He explains that if the manufacturers of resin continue to increase prices as dramatically as they have been, end-users of the converters' products will seek alternatives to plastic. Then the converters will seek alternatives to gain customers. Or the scenario might be reversed with converters first seeking alternatives to plastic resin to hold onto their customer base.

In either case, the demand will decline and resin manufacturers, currently running at 90+ percent capacity, will find themselves without customers.

Before you think Orr is just whining about basic supply-and-demand economics,-think again. He's a tough leader in a tough industry. The just released financial report for Myers Industries (manufacturer of Akro-Mils storage products and Buckhorn plastic pallets and containers) shows the company had record-setting sales, up 27 percent from a year ago. Material handling products were up 14 percent. The bad news is that net income for the company decreased 12 percent and the culprit, as Orr and others claim, is material costs.
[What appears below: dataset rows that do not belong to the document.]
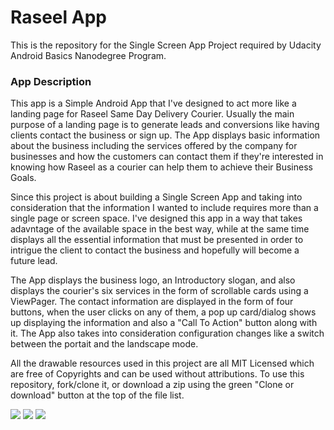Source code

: # Raseel App

This is the repository for the Single Screen App Project required by Udacity Android Basics Nanodegree Program. 

### App Description
This app is a Simple Android App that I've designed to act more like a landing page for Raseel Same Day Delivery Courier. Usually the main purpose of a landing page is to generate leads and conversions like having clients contact the business or sign up.
The App displays basic information about the business including the services offered by the company for businesses and how the customers can contact them if they're interested in knowing how Raseel as a courier can help them to achieve their Business Goals.

Since this project is about building a Single Screen App and taking into consideration that the information I wanted to include requires more than a single page or screen space.
I've designed this app in a way that takes adavntage of the available space in the best way, while at the same time displays all the essential information that must be presented in order to intrigue the client to contact the business and hopefully 
will become a future lead. 

The App displays the business logo, an Introductory slogan, and also displays the courier's six services in the form of scrollable cards using a ViewPager. The contact information are displayed in the form of four buttons, when the user clicks on 
any of them, a pop up card/dialog shows up displaying the information and also a "Call To Action" button along with it. The App also takes into consideration configuration changes like a switch between the portait and the landscape mode.

All the drawable resources used in this project are all MIT Licensed which are free of Copyrights and can be used without attributions. To use this repository, fork/clone it, or download a zip using the green "Clone or download" button at the top of the file list.  


![](https://i.imgur.com/cYMbr4O.png?1)
![](https://i.imgur.com/cYMbr4O.png?1) ![](https://i.imgur.com/f4Mt6hA.png)






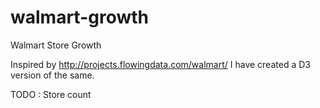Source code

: # walmart-growth
Walmart Store Growth

Inspired by http://projects.flowingdata.com/walmart/
I have created a D3 version of the same.

TODO : Store count
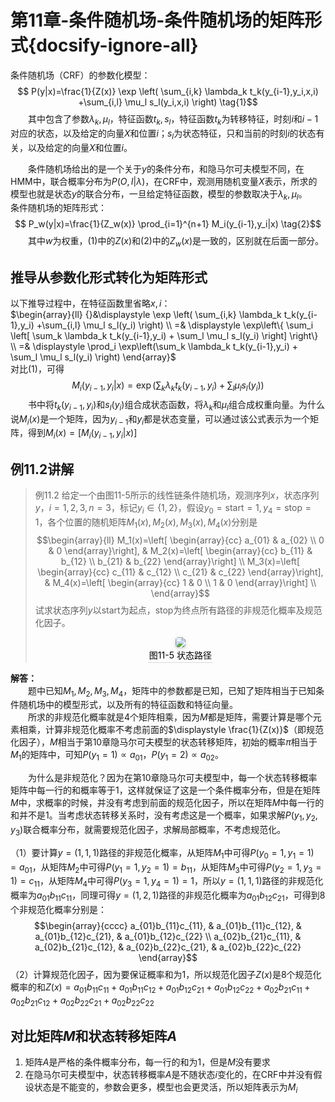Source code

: ﻿# 第11章-条件随机场-条件随机场的矩阵形式{docsify-ignore-all}

条件随机场（CRF）的参数化模型：$$
P(y|x)=\frac{1}{Z(x)} \exp \left( \sum_{i,k} \lambda_k t_k(y_{i-1},y_i,x,i) +\sum_{i,l} \mu_l s_l(y_i,x,i) \right) \tag{1}$$&emsp;&emsp;其中包含了参数$\lambda_k,\mu_l$，特征函数$t_k,s_l$，特征函数$t_k$为转移特征，时刻$i$和$i-1$对应的状态，以及给定的向量$X$和位置$i$；$s_l$为状态特征，只和当前的时刻$i$的状态有关，以及给定的向量$X$和位置$i$。  
  
&emsp;&emsp;条件随机场给出的是一个关于$y$的条件分布，和隐马尔可夫模型不同，在HMM中，联合概率分布为$P(O,I|\lambda)$，在CRF中，观测用随机变量$X$表示，所求的模型也就是状态$y$的联合分布，一旦给定特征函数，模型的参数取决于$\lambda_k,\mu_l$。  
条件随机场的矩阵形式：$$ P_w(y|x)=\frac{1}{Z_w(x)} \prod_{i=1}^{n+1} M_i(y_{i-1},y_i|x) \tag{2}$$&emsp;&emsp;其中$w$为权重，$(1)$中的$Z(x)$和$(2)$中的$Z_w(x)$是一致的，区别就在后面一部分。 

## 推导从参数化形式转化为矩阵形式
以下推导过程中，在特征函数里省略$x,i$：</br> 
$\begin{array}{ll}
{}&\displaystyle \exp \left( \sum_{i,k} \lambda_k t_k(y_{i-1},y_i) +\sum_{i,l} \mu_l s_l(y_i) \right) \\
=& \displaystyle \exp\left\{ \sum_i \left[ \sum_k \lambda_k t_k(y_{i-1},y_i) + \sum_l \mu_l s_l(y_i) \right] 
\right\} \\ 
=& \displaystyle \prod_i \exp\left(\sum_k \lambda_k t_k(y_{i-1},y_i) + \sum_l \mu_l s_l(y_i) \right)
\end{array}$   
对比$(1)$，可得$$M_i(y_{i-1},y_i|x) = \exp\left(\sum_k \lambda_k t_k(y_{i-1},y_i) + \sum_l \mu_l s_l(y_i) \right)$$&emsp;&emsp;书中将$t_k(y_{i-1},y_i)$和$s_l(y_i)$组合成状态函数，将$\lambda_k$和$\mu_l$组合成权重向量。为什么说$M_i(x)$是一个矩阵，因为$y_{i-1}$和$y_i$都是状态变量，可以通过该公式表示为一个矩阵，得到$M_i(x)=[M_i(y_{i-1},y_i|x)]$  

## 例11.2讲解
>例11.2 给定一个由图11-5所示的线性链条件随机场，观测序列$x$，状态序列$y$，$i=1,2,3,n=3$，标记$y_i \in \{1,2\}$，假设$y_0=\text{start}=1,y_4=\text{stop}=1$，各个位置的随机矩阵$M_1(x),M_2(x),M_3(x),M_4(x)$分别是$$\begin{array}{ll}
M_1(x)=\left[ \begin{array}{cc} 
a_{01} & a_{02} \\
0 & 0
\end{array}\right], &  M_2(x)=\left[ \begin{array}{cc} 
b_{11} & b_{12} \\
b_{21} & b_{22}
\end{array}\right]  \\
M_3(x)=\left[ \begin{array}{cc} 
c_{11} & c_{12} \\
c_{21} & c_{22}
\end{array}\right], &  M_4(x)=\left[ \begin{array}{cc} 
1 & 0 \\
1 & 0
\end{array}\right]  \\
\end{array}$$试求状态序列$y$以start为起点，stop为终点所有路径的非规范化概率及规范化因子。
<br/><center><img style="border-radius: 0.3125em;box-shadow: 0 2px 4px 0 rgba(34,36,38,.12),0 2px 10px 0 rgba(34,36,38,.08);" src="image/11-5-Example11.2-State-Path.png"><br><div style="color:orange; border-bottom: 1px solid #d9d9d9;display: inline-block;color: #000;padding: 2px;">图11-5 状态路径</div></center>  

**解答：**  
&emsp;&emsp;题中已知$M_1,M_2,M_3,M_4$，矩阵中的参数都是已知，已知了矩阵相当于已知条件随机场中的模型形式，以及所有的特征函数和特征向量。  
&emsp;&emsp;所求的非规范化概率就是4个矩阵相乘，因为$M$都是矩阵，需要计算是哪个元素相乘，计算非规范化概率不考虑前面的$\displaystyle \frac{1}{Z(x)}$（即规范化因子），$M$相当于第10章隐马尔可夫模型的状态转移矩阵，初始的概率$\pi$相当于$M_1$的矩阵中，可知$P(y_1=1)\varpropto a_{01}，P(y_1=2)\varpropto a_{02}$。  
  
&emsp;&emsp;为什么是非规范化？因为在第10章隐马尔可夫模型中，每一个状态转移概率矩阵中每一行的和概率等于1，这样就保证了这是一个条件概率分布，但是在矩阵$M$中，求概率的时候，并没有考虑到前面的规范化因子，所以在矩阵$M$中每一行的和并不是1。当考虑状态转移关系时，没有考虑这是一个概率，如果求解$P(y_1,y_2,y_3)$联合概率分布，就需要规范化因子，求解局部概率，不考虑规范化。  
  
（1）要计算$y=(1,1,1)$路径的非规范化概率，从矩阵$M_1$中可得$P(y_0=1,y_1=1)=a_{01}$，从矩阵$M_2$中可得$P(y_1=1,y_2=1)=b_{11}$，从矩阵$M_3$中可得$P(y_2=1,y_3=1)=c_{11}$，从矩阵$M_4$中可得$P(y_3=1,y_4=1)=1$，所以$y=(1,1,1)$路径的非规范化概率为$a_{01}b_{11}c_{11}$，同理可得$y=(1,2,1)$路径的非规范化概率为$a_{01}b_{12}c_{21}$，可得到8个非规范化概率分别是：$$\begin{array}{cccc} 
a_{01}b_{11}c_{11}, & a_{01}b_{11}c_{12}, & a_{01}b_{12}c_{21}, & a_{01}b_{12}c_{22} \\
a_{02}b_{21}c_{11}, & a_{02}b_{21}c_{12}, & a_{02}b_{22}c_{21}, & a_{02}b_{22}c_{22}
\end{array}$$（2）计算规范化因子，因为要保证概率和为1，所以规范化因子$Z(x)$是8个规范化概率的和$Z(x)=a_{01}b_{11}c_{11}+a_{01}b_{11}c_{12}+a_{01}b_{12}c_{21}+a_{01}b_{12}c_{22}+a_{02}b_{21}c_{11}+a_{02}b_{21}c_{12}+a_{02}b_{22}c_{21}+a_{02}b_{22}c_{22}$  

## 对比矩阵$M$和状态转移矩阵$A$
1. 矩阵$A$是严格的条件概率分布，每一行的和为1，但是$M$没有要求  
2. 在隐马尔可夫模型中，状态转移概率$A$是不随状态$i$变化的，在CRF中并没有假设状态是不能变的，参数会更多，模型也会更灵活，所以矩阵表示为$M_i$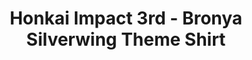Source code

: ---
title: "Honkai Impact 3rd - Bronya Silverwing Theme Shirt"
imageSM: /assets/images/honkai-impact-3rd-bronya-silverwing-theme-shirt-400.webp
imageMD: /assets/images/honkai-impact-3rd-bronya-silverwing-theme-shirt-720.webp
imageAlt: This is a test
description: Lorem ipsum dolor sit amet consectetur adipisicing elit. Perferendis accusantium sit illo neque rem omnis quaerat, nam similique vitae delectus ad magni vel quo maxime, magnam placeat. Reprehenderit, distinctio aliquam?
price: $56.99
series: Honkai Impact 3rd
character: Bronya Zaychik
manufacturer: miHoyo
productType: Shirt
---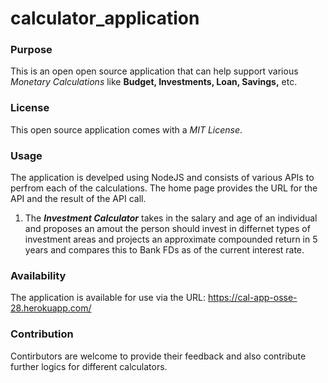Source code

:# calculator_application

### Purpose 
This is an open open source application that can help support various *Monetary Calculations* like **Budget, Investments, Loan, Savings,** etc.

### License
This open source application comes with a *MIT License*.

### Usage
The application is develped using NodeJS and consists of various APIs to perfrom each of the calculations. The home page provides the URL for the API and the result of the API call.

1. The ***Investment Calculator*** takes in the salary and age of an individual and proposes an amout the person should invest in differnet types of investment areas and projects an approximate compounded return in 5 years and compares this to Bank FDs as of the current interest rate. 

### Availability
The application is available for use via the URL: https://cal-app-osse-28.herokuapp.com/

### Contribution
Contirbutors are welcome to provide their feedback and also contribute further logics for different calculators.
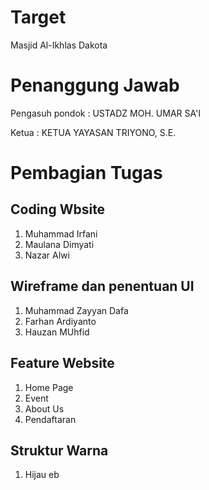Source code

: # Target 
Masjid Al-Ikhlas Dakota

# Penanggung Jawab
Pengasuh pondok : USTADZ MOH. UMAR SA'I

Ketua : KETUA YAYASAN TRIYONO, S.E.

# Pembagian Tugas
## Coding Wbsite
1. Muhammad Irfani
2. Maulana Dimyati
3. Nazar Alwi

## Wireframe dan penentuan UI
1. Muhammad Zayyan Dafa
2. Farhan Ardiyanto
3. Hauzan MUhfid


## Feature Website
1. Home Page
1. Event
1. About Us
1. Pendaftaran

## Struktur Warna
1. Hijau 
eb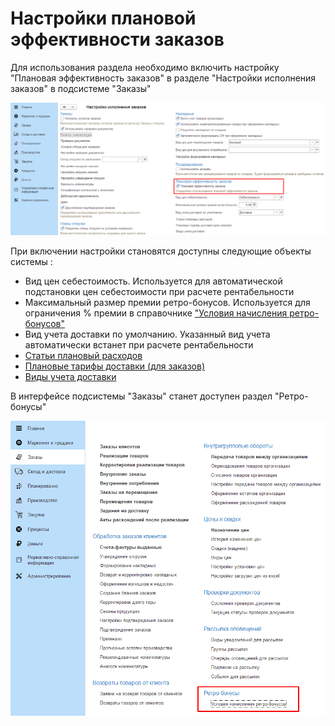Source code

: # Настройки плановой эффективности заказов

Для использования раздела необходимо включить настройку "Плановая эффективность заказов" в разделе "Настройки исполнения заказов" в подсистеме "Заказы"

[![1]][1]

При включении настройки становятся доступны следующие объекты системы : 
- Вид цен себестоимость. Используется для автоматической подстановки цен себестоимости при расчете рентабельности
- Максимальный размер премии ретро-бонусов. Используется для ограничения % премии в справочнике ["Условия начисления ретро-бонусов"](../RetroBonus/RetroBonus.md)
- Вид учета доставки по умолчанию. Указанный вид учета автоматически встанет при расчете рентабельности
- [Статьи плановый расходов](../PlannedExpenses/PlannedExpenses.md)
- [Плановые тарифы доставки (для заказов)](../PlannedTariffs/PlannedTariffs.md)
- [Виды учета доставки](../TypesOfDeliveryAccounting/TypesOfDeliveryAccounting.md)

В интерфейсе подсистемы "Заказы" станет доступен раздел "Ретро-бонусы"

[![2]][2]

[1]: 1.png  
[2]: 2.png  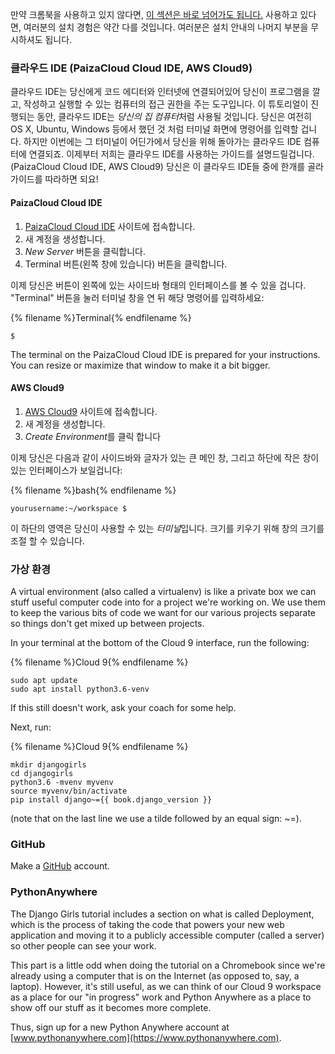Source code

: 만약 크롬북을 사용하고 있지 않다면, [이 섹션은 바로 넘어가도 됩니다.](http://tutorial.djangogirls.org/en/installation/#install-python) 사용하고 있다면, 여러분의 설치 경험은 약간 다를 것입니다. 여러분은 설치 안내의 나머지 부분을 무시하셔도 됩니다.

### 클라우드 IDE (PaizaCloud Cloud IDE, AWS Cloud9)

클라우드 IDE는 당신에게 코드 에디터와 인터넷에 연결되어있어 당신이 프로그램을 깔고, 작성하고 실행할 수 있는 컴퓨터의 접근 권한을 주는 도구입니다. 이 튜토리얼이 진행되는 동안, 클라우드 IDE는 *당신의 집 컴퓨터*처럼 사용될 것입니다. 당신은 여전히 OS X, Ubuntu, Windows 등에서 했던 것 처럼 터미널 화면에 명령어를 입력할 겁니다. 하지만 이번에는 그 터미널이 어딘가에서 당신을 위해 돌아가는 클라우드 IDE 컴퓨터에 연결되죠. 이제부터 저희는 클라우드 IDE를 사용하는 가이드를 설명드릴겁니다. (PaizaCloud Cloud IDE, AWS Cloud9) 당신은 이 클라우드 IDE들 중에 한개를 골라 가이드를 따라하면 되요!

#### PaizaCloud Cloud IDE

1. [PaizaCloud Cloud IDE](https://paiza.cloud/) 사이트에 접속합니다.
2. 새 계정을 생성합니다.
3. *New Server* 버튼을 클릭합니다.
4. Terminal 버튼(왼쪽 창에 있습니다) 버튼을 클릭합니다.

이제 당신은 버튼이 왼쪽에 있는 사이드바 형태의 인터페이스를 볼 수 있을 겁니다. "Terminal" 버튼을 눌러 터미널 창을 연 뒤 해당 명령어를 입력하세요:

{% filename %}Terminal{% endfilename %}

    $
    

The terminal on the PaizaCloud Cloud IDE is prepared for your instructions. You can resize or maximize that window to make it a bit bigger.

#### AWS Cloud9

1. [AWS Cloud9](https://aws.amazon.com/cloud9/) 사이트에 접속합니다.
2. 새 계정을 생성합니다.
3. *Create Environment*를 클릭 합니다

이제 당신은 다음과 같이 사이드바와 글자가 있는 큰 메인 창, 그리고 하단에 작은 창이 있는 인터페이스가 보일겁니다:

{% filename %}bash{% endfilename %}

    yourusername:~/workspace $
    

이 하단의 영역은 당신이 사용할 수 있는 *터미널*입니다. 크기를 키우기 위해 창의 크기를 조절 할 수 있습니다.

### 가상 환경

A virtual environment (also called a virtualenv) is like a private box we can stuff useful computer code into for a project we're working on. We use them to keep the various bits of code we want for our various projects separate so things don't get mixed up between projects.

In your terminal at the bottom of the Cloud 9 interface, run the following:

{% filename %}Cloud 9{% endfilename %}

    sudo apt update
    sudo apt install python3.6-venv
    

If this still doesn't work, ask your coach for some help.

Next, run:

{% filename %}Cloud 9{% endfilename %}

    mkdir djangogirls
    cd djangogirls
    python3.6 -mvenv myvenv
    source myvenv/bin/activate
    pip install django~={{ book.django_version }}
    

(note that on the last line we use a tilde followed by an equal sign: ~=).

### GitHub

Make a [GitHub](https://github.com) account.

### PythonAnywhere

The Django Girls tutorial includes a section on what is called Deployment, which is the process of taking the code that powers your new web application and moving it to a publicly accessible computer (called a server) so other people can see your work.

This part is a little odd when doing the tutorial on a Chromebook since we're already using a computer that is on the Internet (as opposed to, say, a laptop). However, it's still useful, as we can think of our Cloud 9 workspace as a place for our "in progress" work and Python Anywhere as a place to show off our stuff as it becomes more complete.

Thus, sign up for a new Python Anywhere account at [www.pythonanywhere.com](https://www.pythonanywhere.com).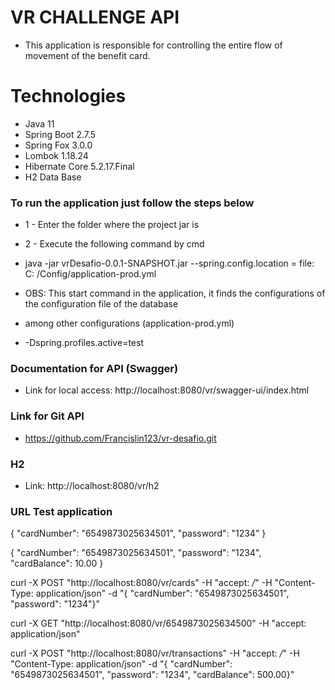 # VR CHALLENGE API 

- This application is responsible for controlling the entire flow of movement of the benefit card.

# Technologies

- Java 11
- Spring Boot 2.7.5
- Spring Fox 3.0.0
- Lombok 1.18.24
- Hibernate Core 5.2.17.Final
- H2 Data Base

### To run the application just follow the steps below

- 1 - Enter the folder where the project jar is
- 2 - Execute the following command by cmd

- java -jar vrDesafio-0.0.1-SNAPSHOT.jar --spring.config.location = file: C: /Config/application-prod.yml
- OBS: This start command in the application, it finds the configurations of the configuration file of the database
- among other configurations (application-prod.yml)
- -Dspring.profiles.active=test

### Documentation for API (Swagger)
- Link for local access: http://localhost:8080/vr/swagger-ui/index.html

### Link for Git API 
- https://github.com/Francislin123/vr-desafio.git

### H2
- Link: http://localhost:8080/vr/h2

### URL Test application

{
"cardNumber": "6549873025634501",
"password": "1234"
}

{
"cardNumber": "6549873025634501",
"password": "1234",
"cardBalance": 10.00
}

curl -X POST "http://localhost:8080/vr/cards" -H "accept: */*" -H "Content-Type: application/json" -d "{ \"cardNumber\": \"6549873025634501\", \"password\": \"1234\"}"


curl -X GET "http://localhost:8080/vr/6549873025634500" -H "accept: application/json"


curl -X POST "http://localhost:8080/vr/transactions" -H "accept: */*" -H "Content-Type: application/json" -d "{ \"cardNumber\": \"6549873025634501\", \"password\": \"1234\", \"cardBalance\": 500.00}"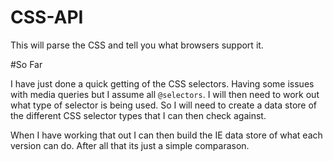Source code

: CSS-API
=======

This will parse the CSS and tell you what browsers support it.

#So Far

I have just done a quick getting of the CSS selectors. Having some issues with media queries but I assume all `@selectors`. I will then need to work out what type of selector is being used. So I will need to create a data store of the different CSS selector types that I can then check against.

When I have working that out I can then build the IE data store of what each version can do. After all that its just a simple comparason.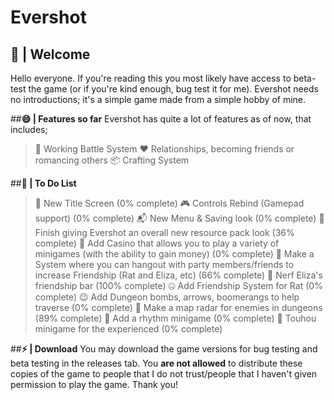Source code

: # Evershot
## 👋 | Welcome
Hello everyone. If you're reading this you most likely have access to beta-test the game (or if you're kind enough, bug test it for me). Evershot needs no introductions; it's a simple game made from a simple hobby of mine.

##**😄 | Features so far**
Evershot has quite a lot of features as of now, that includes;

> 🔨 Working Battle System
> ❤️️ Relationships, becoming friends or romancing others
> 📦 Crafting System

##**🤔 | To Do List**

> 💬 New Title Screen (0% complete)
> 🎮 Controls Rebind (Gamepad support) (0% complete)
> 📬 New Menu & Saving look (0% complete)
> 🤔 Finish giving Evershot an overall new resource pack look (36% complete)
> 🗿 Add Casino that allows you to play a variety of minigames (with the ability to gain money) (0% complete)
> 💓 Make a System where you can hangout with party members/friends to increase Friendship (Rat and Eliza, etc) (66% complete)
> 🧐 Nerf Eliza's friendship bar (100% complete)
> 🤐 Add Friendship System for Rat (0% complete)
> 😉 Add Dungeon bombs, arrows, boomerangs to help traverse (0% complete)
> 🍁 Make a map radar for enemies in dungeons (89% complete)
> 🤯 Add a rhythm minigame (0% complete)
> 👑 Touhou minigame for the experienced (0% complete)

##**⚡ | Download**
You may download the game versions for bug testing and beta testing in the releases tab.
You **are not allowed** to distribute these copies of the game to people that I do not trust/people that I haven't given permission to play the game.
Thank you!
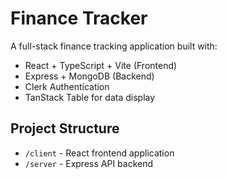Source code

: # Finance Tracker

A full-stack finance tracking application built with:
- React + TypeScript + Vite (Frontend)
- Express + MongoDB (Backend)
- Clerk Authentication
- TanStack Table for data display

## Project Structure
- `/client` - React frontend application
- `/server` - Express API backend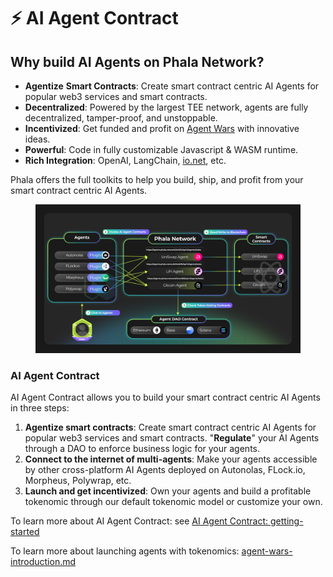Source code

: # ⚡ AI Agent Contract

## Why build AI Agents on Phala Network?

* **Agentize** **Smart Contracts**: Create smart contract centric AI Agents for popular web3 services and smart contracts.
* **Decentralized**: Powered by the largest TEE network, agents are fully decentralized, tamper-proof, and unstoppable.
* **Incentivized**: Get funded and profit on [Agent Wars](broken-reference) with innovative ideas.
* **Powerful**: Code in fully customizable Javascript & WASM runtime.
* **Rich Integration**: OpenAI, LangChain, [io.net](http://io.net/), etc.


Phala offers the full toolkits to help you build, ship, and profit from your smart contract centric AI Agents.

<figure><img src="../.gitbook/assets/Phala-AI-Agent-Contract-HLD.png" alt=""><figcaption></figcaption></figure>

### AI Agent Contract

AI Agent Contract allows you to build your smart contract centric AI Agents in three steps:

1. **Agentize smart contracts**: Create smart contract centric AI Agents for popular web3 services and smart contracts. "**Regulate**" your AI Agents through a DAO to enforce business logic for your agents.&#x20;
2. **Connect to the internet of multi-agents**: Make your agents accessible by other cross-platform AI Agents deployed on Autonolas, FLock.io, Morpheus, Polywrap, etc.
3. **Launch and get incentivized**: Own your agents and build a profitable tokenomic through our default tokenomic model or customize your own.

To learn more about AI Agent Contract: see [AI Agent Contract: getting-started](../ai-agent-contract/getting-started/ "mention")

To learn more about launching agents with tokenomics: [agent-wars-introduction.md](../agent-wars/agent-wars-introduction.md "mention")
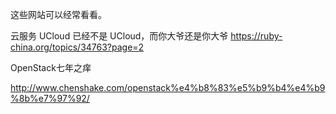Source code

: 这些网站可以经常看看。



云服务 UCloud 已经不是 UCloud，而你大爷还是你大爷 
https://ruby-china.org/topics/34763?page=2

OpenStack七年之痒

http://www.chenshake.com/openstack%e4%b8%83%e5%b9%b4%e4%b9%8b%e7%97%92/


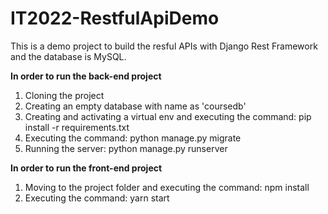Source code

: # IT2022-RestfulApiDemo

<p>This is a demo project to build the resful APIs with Django Rest Framework and the database is MySQL.</p>
<p><strong>In order to run the back-end project</strong></p>
<ol>
  <li>Cloning the project</li>
  <li>Creating an empty database with name as 'coursedb'</li>
  <li>Creating and activating a virtual env and executing the command: pip install -r requirements.txt</li>
  <li>Executing the command: python manage.py migrate</li>
  <li>Running the server: python manage.py runserver</li>
</ol>

<p><strong>In order to run the front-end project</strong></p>

<ol>
  <li>Moving to the project folder and executing the command: npm install</li>
  <li>Executing the command: yarn start</li>
</ol>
Orr is not alone. Other manufacturers of material handling products echo his sentiments. Hartson Poland of PDQ Plastics (Bayonne, N.J.) says the result of the price increases has been to take out any profit margin. "We're operating on thinto-zero margins at this point."

How did we arrive at this juncture?
"If you look at our [financial] results the last couple years," says Orr, "you can see from 2002-03 we had reasonable returns and paid lower prices for polyethylene resin. Last year at this time, the lid came off and we could not figure out how the cost could climb as fast as it did."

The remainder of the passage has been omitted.